ICC high performance manager ends four-day visit October 7, 2007

Women's cricket in Sri Lanka needs more support - Done

Richard Done spent four days with the women's squad and board officials © International Cricket Council

Women's cricket in Sri Lanka is set to get a timely boost, 18 months ahead of the next Women's World Cup in Sydney with the visit of Richard Done, the ICC's high performance manager. Done, who was sent to Sri Lanka at the request of Sri Lanka Cricket (SLC), spent four days with the women's squad and board officials.

He left Sri Lanka with a structured program and if implemented properly, should see Sri Lanka challenging the top four nations at the World Cup.
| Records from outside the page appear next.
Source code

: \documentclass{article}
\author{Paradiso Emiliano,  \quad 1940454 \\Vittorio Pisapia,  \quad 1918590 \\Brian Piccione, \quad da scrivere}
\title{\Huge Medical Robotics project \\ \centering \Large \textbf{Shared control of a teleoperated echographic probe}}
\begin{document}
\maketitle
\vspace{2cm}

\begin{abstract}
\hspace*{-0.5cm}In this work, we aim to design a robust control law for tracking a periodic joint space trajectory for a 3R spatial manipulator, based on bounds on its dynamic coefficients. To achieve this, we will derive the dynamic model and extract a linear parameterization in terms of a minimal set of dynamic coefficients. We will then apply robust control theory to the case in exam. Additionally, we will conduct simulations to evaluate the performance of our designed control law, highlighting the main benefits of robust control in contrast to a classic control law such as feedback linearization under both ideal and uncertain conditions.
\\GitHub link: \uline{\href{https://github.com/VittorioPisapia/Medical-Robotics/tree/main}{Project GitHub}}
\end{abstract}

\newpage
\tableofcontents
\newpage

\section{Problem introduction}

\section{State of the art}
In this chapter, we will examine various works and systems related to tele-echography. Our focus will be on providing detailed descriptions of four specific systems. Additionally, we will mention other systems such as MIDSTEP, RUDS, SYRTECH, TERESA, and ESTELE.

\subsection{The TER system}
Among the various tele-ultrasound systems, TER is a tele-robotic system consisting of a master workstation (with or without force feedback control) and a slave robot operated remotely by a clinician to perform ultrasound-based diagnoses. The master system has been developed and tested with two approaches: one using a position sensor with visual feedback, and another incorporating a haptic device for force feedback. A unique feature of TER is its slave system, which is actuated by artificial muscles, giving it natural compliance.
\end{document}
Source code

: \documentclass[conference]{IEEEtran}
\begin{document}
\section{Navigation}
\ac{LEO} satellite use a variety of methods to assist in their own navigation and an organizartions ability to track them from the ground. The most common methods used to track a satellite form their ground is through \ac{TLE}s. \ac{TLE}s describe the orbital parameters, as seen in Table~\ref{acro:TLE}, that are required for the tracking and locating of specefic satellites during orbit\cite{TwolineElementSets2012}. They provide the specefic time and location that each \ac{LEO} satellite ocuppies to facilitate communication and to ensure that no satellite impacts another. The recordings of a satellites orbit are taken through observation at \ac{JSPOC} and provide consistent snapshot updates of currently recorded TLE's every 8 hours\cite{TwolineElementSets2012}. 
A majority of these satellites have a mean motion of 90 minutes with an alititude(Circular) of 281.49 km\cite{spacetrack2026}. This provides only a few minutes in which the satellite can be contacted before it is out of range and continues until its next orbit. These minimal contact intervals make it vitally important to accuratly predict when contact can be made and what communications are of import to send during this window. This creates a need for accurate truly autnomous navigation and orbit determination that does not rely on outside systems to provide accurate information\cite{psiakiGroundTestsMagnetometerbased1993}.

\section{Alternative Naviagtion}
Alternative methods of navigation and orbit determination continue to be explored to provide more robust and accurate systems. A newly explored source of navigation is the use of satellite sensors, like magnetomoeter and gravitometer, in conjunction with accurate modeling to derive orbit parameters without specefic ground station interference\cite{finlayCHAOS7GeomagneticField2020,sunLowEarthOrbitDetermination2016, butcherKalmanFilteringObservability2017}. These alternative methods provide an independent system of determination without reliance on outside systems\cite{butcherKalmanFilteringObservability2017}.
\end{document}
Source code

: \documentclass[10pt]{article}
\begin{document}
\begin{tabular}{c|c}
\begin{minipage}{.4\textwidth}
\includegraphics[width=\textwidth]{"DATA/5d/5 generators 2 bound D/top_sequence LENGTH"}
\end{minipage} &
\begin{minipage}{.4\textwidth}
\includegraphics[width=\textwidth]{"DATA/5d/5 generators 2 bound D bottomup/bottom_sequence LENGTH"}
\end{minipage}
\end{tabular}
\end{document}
"If this team follows a structured program there is enough talent there to challenge the top four," said Done, a former New South Wales fast bowler and coach at the Australian Cricket Academy before joining the ICC in 2004. "The advantage at the moment is that you've got a squad of 20 girls who have been identified and can work for 18 months. I see a lot of enthusiastic girls traveling from miles away to come here to train. We need to support that enthusiasm and show them they can be part of something bigger."

The top four teams in women's cricket according to Done are Australia, New Zealand, England and India. "To develop women's cricket here Sri Lanka Cricket should get involved more as an organisation," said Done. "They are not short of talent, but short of consistency and a bit of support."

Drawing an example from the top four nations, Done said: "The Australian women's team is highly regarded as part of the Australian team's culture to the extent that awards are presented to women. There's recognition that women are involved in the game at a higher level. It also involves branding of the team, recognition and media awareness."

Speaking on his role in Sri Lanka, Done said: "My role here was to work with Chitral Mendis, the women's team coach, Sudath [Pasqual] and Bandula [Warnapura] from Sri Lanka Cricket so that the women's national team is a little bit closer to the things that are happening with the men's game. It's about pushing that quality aspect.

"One of the things we wanted to do is match analysis and have a look at how they [the men] play the game. We've done a medical evaluation, a fitness test, videoed them and looked from the skill development point of view. The signs are all good at the moment."

Done, one time candidate for the coaching position with Pakistan and India, stated that there are plans by SLC to put a basic schools competition in place.

"If you are looking five years down the track, you need to encourage girls who play cricket in their schools. You've got to identify talent and admit them in clubs. No cricket nation goes forward without a good development program. That will be a good feeder for what happens in the future. Because of the numbers involved the opportunity at the moment is only to go for a club structure."

Done said the Sri Lankan women's team is hoping to go to India in January-February next year, which would give them a three-month window for training by spending three to four weeks on skill development, four weeks on combined net practices and another three to four weeks of match practice He hoped the team would play a couple of practice matches before departing for India.